**Brief**
Exclude the images, then return every line below exactly as written.

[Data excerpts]
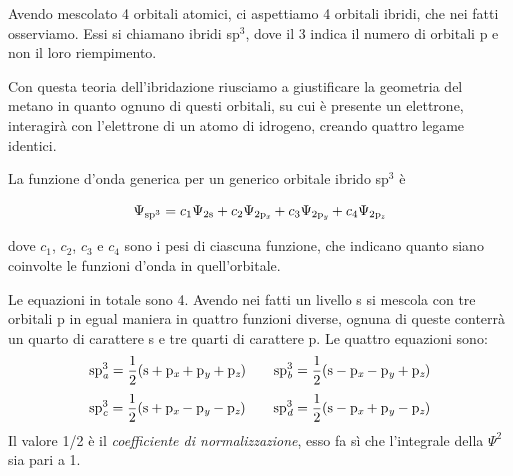 Avendo mescolato 4 orbitali atomici, ci aspettiamo 4 orbitali ibridi, che nei fatti osserviamo. Essi si chiamano ibridi sp$^3$, dove il 3 indica il numero di orbitali p e non il loro riempimento. 

Con questa teoria dell'ibridazione riusciamo a giustificare la geometria del metano in quanto ognuno di questi orbitali, su cui è presente un elettrone, interagirà con l'elettrone di un atomo di idrogeno, creando quattro legame identici.

\vspace{0.2cm}La funzione d'onda generica per un generico orbitale ibrido sp$^3$ è

$$\Psi_{\rm sp^3}=c_1\Psi_{\rm 2s} + c_2\Psi_{\rm 2p_\textit{x}} + c_3\Psi_{\rm 2p_\textit{y}} + c_4\Psi_{\rm 2p_\textit{z}}$$

dove $c_1$, $c_2$, $c_3$ e $c_4$ sono i pesi di ciascuna funzione, che indicano quanto siano coinvolte le funzioni d'onda in quell'orbitale.

Le equazioni in totale sono 4. Avendo nei fatti un livello s si mescola con tre orbitali p in egual maniera in quattro funzioni diverse, ognuna di queste conterrà un quarto di carattere s e tre quarti di carattere p. Le quattro equazioni sono:
$$\rm sp_\textit{a}^3=\frac{1}{2}(s + p_\textit{x} + p_\textit{y} + p_\textit{z}) \qquad sp_\textit{b}^3=\frac{1}{2}(s - p_\textit{x} - p_\textit{y} + p_\textit{z})$$
$$\rm sp_\textit{c}^3=\frac{1}{2}(s + p_\textit{x} - p_\textit{y} - p_\textit{z}) \qquad sp_\textit{d}^3=\frac{1}{2}(s - p_\textit{x} + p_\textit{y} - p_\textit{z})$$
Il valore 1/2 è il \textit{coefficiente di normalizzazione}, esso fa sì che l'integrale della $\Psi^2$ sia pari a 1.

**Result of this task**
 Avendo mescolato 4 orbitali atomici, ci aspettiamo 4 orbitali ibridi, che nei fatti osserviamo. Essi si chiamano ibridi sp$^3$, dove il 3 indica il numero di orbitali p e non il loro riempimento. 

Con questa teoria dell'ibridazione riusciamo a giustificare la geometria del metano in quanto ognuno di questi orbitali, su cui è presente un elettrone, interagirà con l'elettrone di un atomo di idrogeno, creando quattro legame identici.

\vspace{0.2cm}La funzione d'onda generica per un generico orbitale ibrido sp$^3$ è

$$\Psi_{\rm sp^3}=c_1\Psi_{\rm 2s} + c_2\Psi_{\rm 2p_\textit{x}} + c_3\Psi_{\rm 2p_\textit{y}} + c_4\Psi_{\rm 2p_\textit{z}}$$

dove $c_1$, $c_2$, $c_3$ e $c_4$ sono i pesi di ciascuna funzione, che indicano quanto siano coinvolte le funzioni d'onda in quell'orbitale.

Le equazioni in totale sono 4. Avendo nei fatti un livello s si mescola con tre orbitali p in egual maniera in quattro funzioni diverse, ognuna di queste conterrà un quarto di carattere s e tre quarti di carattere p. Le quattro equazioni sono:
$$\rm sp_\textit{a}^3=\frac{1}{2}(s + p_\textit{x} + p_\textit{y} + p_\textit{z}) \qquad sp_\textit{b}^3=\frac{1}{2}(s - p_\textit{x} - p_\textit{y} + p_\textit{z})$$
$$\rm sp_\textit{c}^3=\frac{1}{2}(s + p_\textit{x} - p_\textit{y} - p_\textit{z}) \qquad sp_\textit{d}^3=\frac{1}{2}(s - p_\textit{x} + p_\textit{y} - p_\textit{z})$$
Il valore 1/2 è il \textit{coefficiente di normalizzazione}, esso fa sì che l'integrale della $\Psi^2$ sia pari a 1.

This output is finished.